Balanço prospectivo da SOTER (1985-2005)
Publicado IN: FREITAS, M.Carmelita (org.). Teologia e Ciências da Religião no Brasil: Balanço prospectivo da SOTER (1085-2005) p. 477-491.
Márcio Fabri dos Anjos
Este breve estudo considera alguns significados da SOTER - Sociedade de Teologia e Ciências da Religião, que completa vinte anos de existência. Para examinar de uma forma prospectiva estes anos, é preciso ir além dos simples objetivos que a SOTER se colocava em sua fundação e que se expressaram em seus estatutos . De fato, na medida em que passa o tempo, vão surgindo novos contextos, novas formas de ver, outros sonhos e naturalmente também outras tarefas.
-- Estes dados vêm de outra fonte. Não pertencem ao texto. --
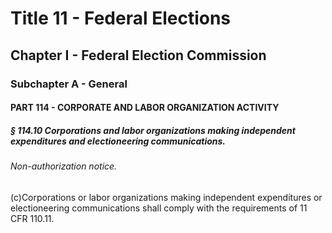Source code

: 
# Title 11 - Federal Elections
## Chapter I - Federal Election Commission
### Subchapter A - General
#### PART 114 - CORPORATE AND LABOR ORGANIZATION ACTIVITY
##### § 114.10 Corporations and labor organizations making independent expenditures and electioneering communications.
###### Non-authorization notice.

(c)Corporations or labor organizations making independent expenditures or electioneering communications shall comply with the requirements of 11 CFR 110.11.
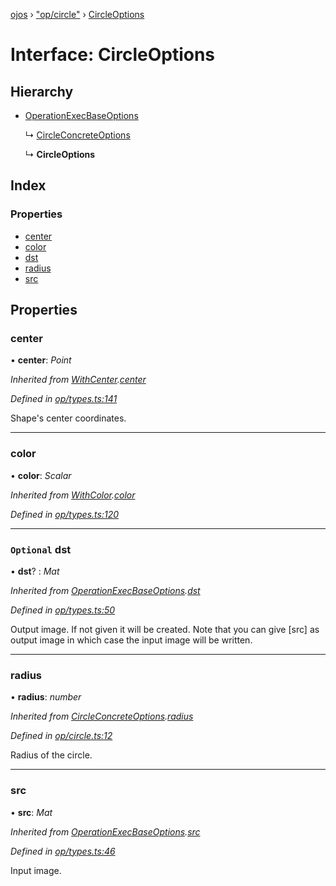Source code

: [ojos](../README.md) › ["op/circle"](../modules/_op_circle_.md) › [CircleOptions](_op_circle_.circleoptions.md)

# Interface: CircleOptions

## Hierarchy

* [OperationExecBaseOptions](_op_types_.operationexecbaseoptions.md)

  ↳ [CircleConcreteOptions](_op_circle_.circleconcreteoptions.md)

  ↳ **CircleOptions**

## Index

### Properties

* [center](_op_circle_.circleoptions.md#center)
* [color](_op_circle_.circleoptions.md#color)
* [dst](_op_circle_.circleoptions.md#optional-dst)
* [radius](_op_circle_.circleoptions.md#radius)
* [src](_op_circle_.circleoptions.md#src)

## Properties

###  center

• **center**: *Point*

*Inherited from [WithCenter](_op_types_.withcenter.md).[center](_op_types_.withcenter.md#center)*

*Defined in [op/types.ts:141](https://github.com/cancerberoSgx/mirada/blob/3544b58/ojos/src/op/types.ts#L141)*

Shape's center coordinates.

___

###  color

• **color**: *Scalar*

*Inherited from [WithColor](_op_types_.withcolor.md).[color](_op_types_.withcolor.md#color)*

*Defined in [op/types.ts:120](https://github.com/cancerberoSgx/mirada/blob/3544b58/ojos/src/op/types.ts#L120)*

___

### `Optional` dst

• **dst**? : *Mat*

*Inherited from [OperationExecBaseOptions](_op_types_.operationexecbaseoptions.md).[dst](_op_types_.operationexecbaseoptions.md#optional-dst)*

*Defined in [op/types.ts:50](https://github.com/cancerberoSgx/mirada/blob/3544b58/ojos/src/op/types.ts#L50)*

Output image. If not given it will be created. Note that you can give [src] as output image in which case the input image will be written.

___

###  radius

• **radius**: *number*

*Inherited from [CircleConcreteOptions](_op_circle_.circleconcreteoptions.md).[radius](_op_circle_.circleconcreteoptions.md#radius)*

*Defined in [op/circle.ts:12](https://github.com/cancerberoSgx/mirada/blob/3544b58/ojos/src/op/circle.ts#L12)*

  Radius of the circle.

___

###  src

• **src**: *Mat*

*Inherited from [OperationExecBaseOptions](_op_types_.operationexecbaseoptions.md).[src](_op_types_.operationexecbaseoptions.md#src)*

*Defined in [op/types.ts:46](https://github.com/cancerberoSgx/mirada/blob/3544b58/ojos/src/op/types.ts#L46)*

Input image.
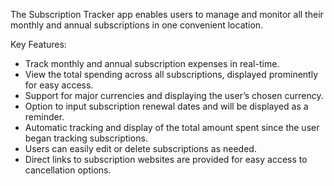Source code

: The Subscription Tracker app enables users to manage and monitor all their monthly and annual subscriptions in one convenient location.

Key Features:

- Track monthly and annual subscription expenses in real-time.
- View the total spending across all subscriptions, displayed prominently for easy access.
- Support for major currencies and displaying the user’s chosen currency.
- Option to input subscription renewal dates and will be displayed as a reminder.
- Automatic tracking and display of the total amount spent since the user began tracking subscriptions.
- Users can easily edit or delete subscriptions as needed.
- Direct links to subscription websites are provided for easy access to cancellation options.
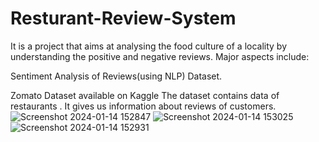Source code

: # Resturant-Review-System
It is a project that aims at analysing the food culture of a locality by understanding the positive and negative reviews. Major aspects include:


Sentiment Analysis of Reviews(using NLP)
Dataset.

Zomato Dataset available on Kaggle 
The dataset contains data of restaurants . It gives us information about reviews of customers.
![Screenshot 2024-01-14 152847](https://github.com/Arunika22/Resturant-Review-System/assets/97836808/9b36971a-a0c4-4c6e-afcd-4230a69bf8ec)
![Screenshot 2024-01-14 153025](https://github.com/Arunika22/Resturant-Review-System/assets/97836808/efe0c754-8122-4965-bd04-b89c058f2d36)
![Screenshot 2024-01-14 152931](https://github.com/Arunika22/Resturant-Review-System/assets/97836808/48d39a7e-cace-432c-81db-0d559baa47a6)

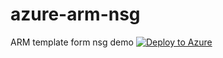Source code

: # azure-arm-nsg
ARM template form nsg demo
[![Deploy to Azure](http://azuredeploy.net/deploybutton.png)](https://azuredeploy.net/)

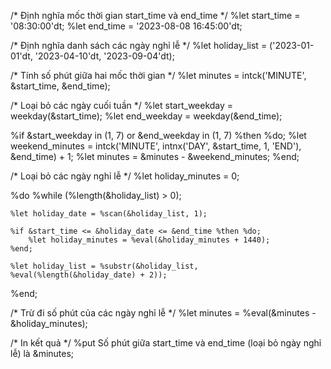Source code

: /* Định nghĩa mốc thời gian start_time và end_time */
%let start_time = '08:30:00'dt;
%let end_time = '2023-08-08 16:45:00'dt;

/* Định nghĩa danh sách các ngày nghỉ lễ */
%let holiday_list = ('2023-01-01'dt, '2023-04-10'dt, '2023-09-04'dt);

/* Tính số phút giữa hai mốc thời gian */
%let minutes = intck('MINUTE', &start_time, &end_time);

/* Loại bỏ các ngày cuối tuần */
%let start_weekday = weekday(&start_time);
%let end_weekday = weekday(&end_time);

%if &start_weekday in (1, 7) or &end_weekday in (1, 7) %then %do;
    %let weekend_minutes = intck('MINUTE', intnx('DAY', &start_time, 1, 'END'), &end_time) + 1;
    %let minutes = &minutes - &weekend_minutes;
%end;

/* Loại bỏ các ngày nghỉ lễ */
%let holiday_minutes = 0;

%do %while (%length(&holiday_list) > 0);

    %let holiday_date = %scan(&holiday_list, 1);

    %if &start_time <= &holiday_date <= &end_time %then %do;
        %let holiday_minutes = %eval(&holiday_minutes + 1440);
    %end;

    %let holiday_list = %substr(&holiday_list, %eval(%length(&holiday_date) + 2));

%end;

/* Trừ đi số phút của các ngày nghỉ lễ */
%let minutes = %eval(&minutes - &holiday_minutes);

/* In kết quả */
%put Số phút giữa start_time và end_time (loại bỏ ngày nghỉ lễ) là &minutes;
Para captar tal dinamismo e colher seus significados, é necessário ler a trajetória percorrida à luz de sinalizações e de tendências para o futuro. A presente contribuição se restringe a alguns aspectos de tipo organizacional. Dentro destes limites, vamos nos preocupar também com uma leitura voltada para uma agenda da SOTER nestes próximos anos. Recuperando aspectos das opções e realizações neste período, fazemos um repasse sobre áreas que nos parecem importantes para a vitalidade da teologia e ciências da religião hoje. Ao menos indiretamente, coloca-se aqui também a questão das confessionalidades na organização civil de associações de teologia e de ciências da religião.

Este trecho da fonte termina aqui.